Churchill's Pub in Little Haiti has been sold, and Dave Daniels -- the owner and founder -- will officially retire on Monday, May 26.
The dive bar and music institution will still be called Churchill's, but will have new owners. Daniels says nearly 20,000 shows have graced the bar's stages during his 35-year-long legacy.
He opened Churchill's Pub in 1979. He came from England, where he'd already been an entertainment agent, booker and bar owner for quite some time.
Locals call it the CBGB of the South after the legendary New York City punk club.
Graffiti covers the walls. There's a long bar, pool tables, filthy bathrooms and a striking mural of Winston Churchill on the outside, above the front door.
It's Miami's musical hideaway with an international footprint.

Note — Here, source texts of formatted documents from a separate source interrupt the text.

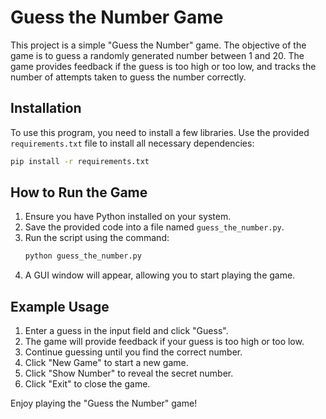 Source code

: # Guess the Number Game

This project is a simple "Guess the Number" game. The objective of the game is to guess a randomly generated number between 1 and 20. The game provides feedback if the guess is too high or too low, and tracks the number of attempts taken to guess the number correctly.

## Installation

To use this program, you need to install a few libraries. Use the provided `requirements.txt` file to install all necessary dependencies:

```bash
pip install -r requirements.txt
```

## How to Run the Game

1. Ensure you have Python installed on your system.
2. Save the provided code into a file named `guess_the_number.py`.
3. Run the script using the command: 
   ```sh
   python guess_the_number.py
   ```
4. A GUI window will appear, allowing you to start playing the game.

## Example Usage

1. Enter a guess in the input field and click "Guess".
2. The game will provide feedback if your guess is too high or too low.
3. Continue guessing until you find the correct number.
4. Click "New Game" to start a new game.
5. Click "Show Number" to reveal the secret number.
6. Click "Exit" to close the game.

Enjoy playing the "Guess the Number" game!













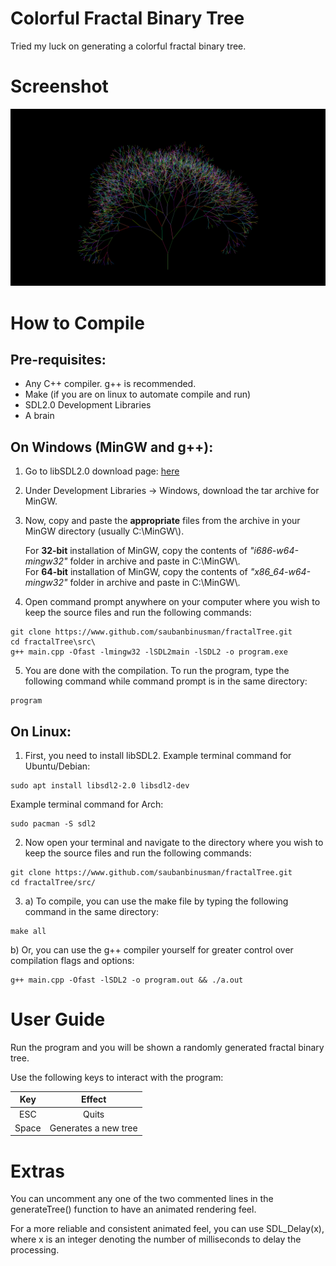 # Colorful Fractal Binary Tree
Tried my luck on generating a colorful fractal binary tree.

# Screenshot
![Screenshot of the program](/Screenshot.png?raw=true "Screenshot")

# How to Compile
## Pre-requisites:
* Any C++ compiler. g++ is recommended.
* Make (if you are on linux to automate compile and run)
* SDL2.0 Development Libraries
* A brain

## On Windows (MinGW and g++):
1. Go to libSDL2.0 download page: [here](http://libsdl.org/download-2.0.php "libSDL2.0 Download Page")
2. Under Development Libraries -> Windows, download the tar archive for MinGW.
3. Now, copy and paste the **appropriate** files from the archive in your MinGW directory (usually C:\\MinGW\\).

   For **32-bit** installation of MinGW, copy the contents of *"i686-w64-mingw32"* folder in archive and paste in C:\\MinGW\\.  
   For **64-bit** installation of MinGW, copy the contents of *"x86_64-w64-mingw32"* folder in archive and paste in C:\\MinGW\\.  

4. Open command prompt anywhere on your computer where you wish to keep the source files and run the following commands:
```terminal
git clone https://www.github.com/saubanbinusman/fractalTree.git
cd fractalTree\src\
g++ main.cpp -Ofast -lmingw32 -lSDL2main -lSDL2 -o program.exe
```
5. You are done with the compilation. To run the program, type the following command while command prompt is in the same directory:
```terminal
program
```

## On Linux:
1. First, you need to install libSDL2.
   Example terminal command for Ubuntu/Debian:
```terminal
sudo apt install libsdl2-2.0 libsdl2-dev
```
   Example terminal command for Arch:
```terminal
sudo pacman -S sdl2
```
2. Now open your terminal and navigate to the directory where you wish to keep the source files and run the following commands:
```terminal
git clone https://www.github.com/saubanbinusman/fractalTree.git
cd fractalTree/src/
```
3. a) To compile, you can use the make file by typing the following command in the same directory:
```terminal
make all
```
   b) Or, you can use the g++ compiler yourself for greater control over compilation flags and options:
```terminal
g++ main.cpp -Ofast -lSDL2 -o program.out && ./a.out
```

# User Guide
Run the program and you will be shown a randomly generated fractal binary tree.

Use the following keys to interact with the program:

| Key        | Effect                |
|:----------:|:---------------------:|
| ESC        | Quits                 |
| Space      | Generates a new tree  |

# Extras
You can uncomment any one of the two commented lines in the generateTree() function to have an animated rendering feel.

For a more reliable and consistent animated feel, you can use SDL_Delay(x), where x is an integer denoting the number of milliseconds to delay the processing.
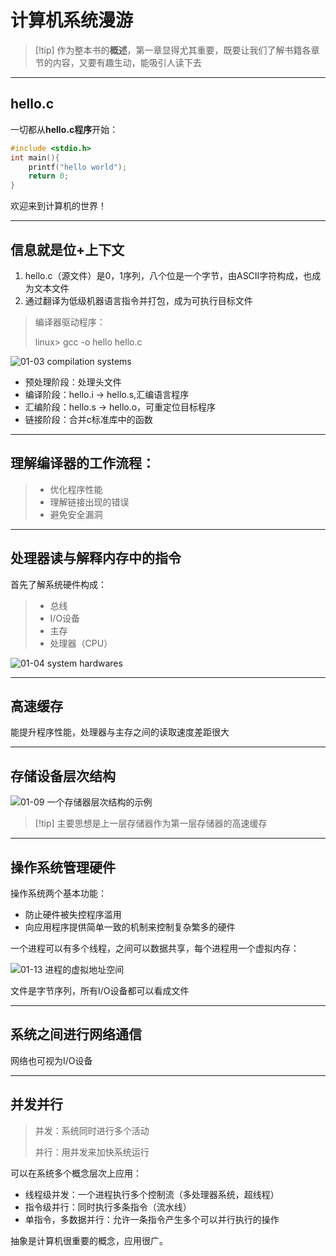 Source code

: # **计算机系统漫游**

> [!tip] 作为整本书的**概述**，第一章显得尤其重要，既要让我们了解书籍各章节的内容，又要有趣生动，能吸引人读下去

---



## hello.c

一切都从**hello.c程序**开始：

```cpp
#include <stdio.h>
int main(){
    printf("hello world");
    return 0;
}
```

欢迎来到计算机的世界！

---

## 信息就是位+上下文

1. hello.c（源文件）是0，1序列，八个位是一个字节，由ASCII字符构成，也成为文本文件
2. 通过翻译为低级机器语言指令并打包，成为可执行目标文件

> 编译器驱动程序：
>
> linux> gcc -o hello hello.c

![01-03 compilation systems](https://s2.loli.net/2022/07/11/WxAVUmyMvS24s7K.png)

- 预处理阶段：处理头文件
- 编译阶段：hello.i -> hello.s,汇编语言程序
- 汇编阶段：hello.s -> hello.o，可重定位目标程序
- 链接阶段：合并c标准库中的函数

---



## 理解编译器的工作流程：

> - 优化程序性能
> - 理解链接出现的错误
> - 避免安全漏洞

---



## 处理器读与解释内存中的指令

首先了解系统硬件构成：

> - 总线
> - I/O设备
> - 主存
> - 处理器（CPU）

![01-04 system hardwares](https://s2.loli.net/2022/07/11/Iv74mus9PigFTRG.png)

---



## 高速缓存

能提升程序性能，处理器与主存之间的读取速度差距很大

---



## 存储设备层次结构

![01-09 一个存储器层次结构的示例](https://s2.loli.net/2022/07/11/SCrXVgABMbqPJND.png)

> [!tip] 主要思想是上一层存储器作为第一层存储器的高速缓存

---



## 操作系统管理硬件

操作系统两个基本功能：

- 防止硬件被失控程序滥用
- 向应用程序提供简单一致的机制来控制复杂繁多的硬件

一个进程可以有多个线程，之间可以数据共享，每个进程用一个虚拟内存：

![01-13 进程的虚拟地址空间](https://s2.loli.net/2022/07/11/v4dzTqb8rX97nKt.png)

文件是字节序列，所有I/O设备都可以看成文件

---



## 系统之间进行网络通信

网络也可视为I/O设备

---



## 并发并行

> 并发：系统同时进行多个活动
>
> 并行：用并发来加快系统运行

可以在系统多个概念层次上应用：

- 线程级并发：一个进程执行多个控制流（多处理器系统，超线程）
- 指令级并行：同时执行多条指令（流水线）
- 单指令，多数据并行：允许一条指令产生多个可以并行执行的操作

抽象是计算机很重要的概念，应用很广。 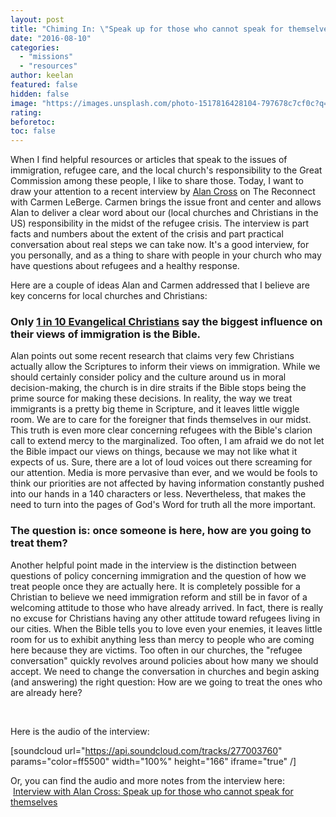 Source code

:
 ```yaml
---
layout: post
title: "Chiming In: \"Speak up for those who cannot speak for themselves.\""
date: "2016-08-10"
categories: 
  - "missions"
  - "resources"
author: keelan
featured: false
hidden: false
image: "https://images.unsplash.com/photo-1517816428104-797678c7cf0c?q=80&w=2070&auto=format&fit=crop&ixlib=rb-4.0.3&ixid=M3wxMjA3fDB8MHxwaG90by1wYWdlfHx8fGVufDB8fHx8fA%3D%3D"
rating:
beforetoc:
toc: false
---
```


When I find helpful resources or articles that speak to the issues of immigration, refugee care, and the local church's responsibility to the Great Commission among these people, I like to share those. Today, I want to draw your attention to a recent interview by [Alan Cross](https://twitter.com/alanlcross) on The Reconnect with Carmen LeBerge. Carmen brings the issue front and center and allows Alan to deliver a clear word about our (local churches and Christians in the US) responsibility in the midst of the refugee crisis. The interview is part facts and numbers about the extent of the crisis and part practical conversation about real steps we can take now. It's a good interview, for you personally, and as a thing to share with people in your church who may have questions about refugees and a healthy response.

Here are a couple of ideas Alan and Carmen addressed that I believe are key concerns for local churches and Christians:

### Only [1 in 10 Evangelical Christians](http://www.christianitytoday.com/gleanings/2015/march/bible-influences-only-1-in-10-evangelicals-views-on-immigra.html) say the biggest influence on their views of immigration is the Bible.

Alan points out some recent research that claims very few Christians actually allow the Scriptures to inform their views on immigration. While we should certainly consider policy and the culture around us in moral decision-making, the church is in dire straits if the Bible stops being the prime source for making these decisions. In reality, the way we treat immigrants is a pretty big theme in Scripture, and it leaves little wiggle room. We are to care for the foreigner that finds themselves in our midst. This truth is even more clear concerning refugees with the Bible's clarion call to extend mercy to the marginalized. Too often, I am afraid we do not let the Bible impact our views on things, because we may not like what it expects of us. Sure, there are a lot of loud voices out there screaming for our attention. Media is more pervasive than ever, and we would be fools to think our priorities are not affected by having information constantly pushed into our hands in a 140 characters or less. Nevertheless, that makes the need to turn into the pages of God's Word for truth all the more important.

### The question is: once someone is here, how are you going to treat them?

Another helpful point made in the interview is the distinction between questions of policy concerning immigration and the question of how we treat people once they are actually here. It is completely possible for a Christian to believe we need immigration reform and still be in favor of a welcoming attitude to those who have already arrived. In fact, there is really no excuse for Christians having any other attitude toward refugees living in our cities. When the Bible tells you to love even your enemies, it leaves little room for us to exhibit anything less than mercy to people who are coming here because they are victims. Too often in our churches, the "refugee conversation" quickly revolves around policies about how many we should accept. We need to change the conversation in churches and begin asking (and answering) the right question: How are we going to treat the ones who are already here?

 

Here is the audio of the interview:

\[soundcloud url="https://api.soundcloud.com/tracks/277003760" params="color=ff5500" width="100%" height="166" iframe="true" /\]

Or, you can find the audio and more notes from the interview here:  [Interview with Alan Cross: Speak up for those who cannot speak for themselves](http://reconnectwithcarmen.com/speak-up-alan-cross-interview-refugee-jesus/)
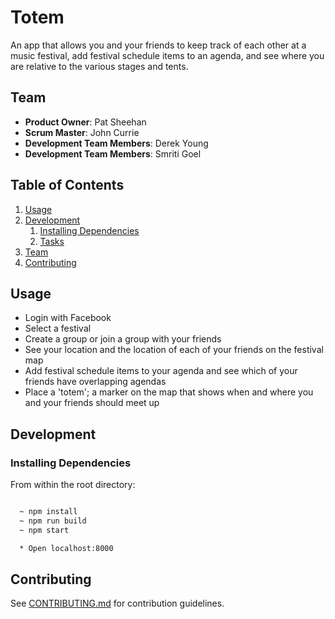 # Totem

An app that allows you and your friends to keep track of each other at a music festival, add festival schedule items to an agenda, and see where you are relative to the various stages and tents.

## Team

  - __Product Owner__: Pat Sheehan
  - __Scrum Master__: John Currie
  - __Development Team Members__: Derek Young
  - __Development Team Members__: Smriti Goel

## Table of Contents

1. [Usage](#Usage)
1. [Development](#development)
    1. [Installing Dependencies](#installing-dependencies)
    1. [Tasks](#tasks)
1. [Team](#team)
1. [Contributing](#contributing)

## Usage

- Login with Facebook
- Select a festival
- Create a group or join a group with your friends
- See your location and the location of each of your friends on the festival map
- Add festival schedule items to your agenda and see which of your friends have overlapping agendas
- Place a 'totem'; a marker on the map that shows when and where you and your friends should meet up


## Development

### Installing Dependencies

From within the root directory:

```sh

  ~ npm install
  ~ npm run build
  ~ npm start

  * Open localhost:8000
```


## Contributing

See [CONTRIBUTING.md](CONTRIBUTING.md) for contribution guidelines.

But when Daniels took it over, it was called C&H Pub, and the crowd there was pretty different.
"The clientele was old-timers," he recalls. "They were as old or older than I am. It was an afternoon bar, it used to close at 7 o'clock."
He put in satellite dishes to broadcast rugby and soccer. In the '80s, he began bringing in live music, but had trouble booking talent.
"We were getting rubbish punk bands on Friday and Saturday nights and about 40 or 50 people. And they were not really that good," he says.
And then singer-songwriter Charlie Pickett walked in.
"I remember the conversation," Daniels says. "His favorite English band was not the Beatles but Johnny Kid and The Pirates, who I had booked. So after an hour, so I said, 'Would you come play for us?' So he said, 'Oh yeah.' But instead of drawing 40 or 50 people, Charlie Pickett drew 250 to 300."
After that, Daniels put in a stage and Churchill's began to take off.
Over the years, Iggy Pop filmed music videos there. Scenes from the movie "Something About Mary" were shot there, too.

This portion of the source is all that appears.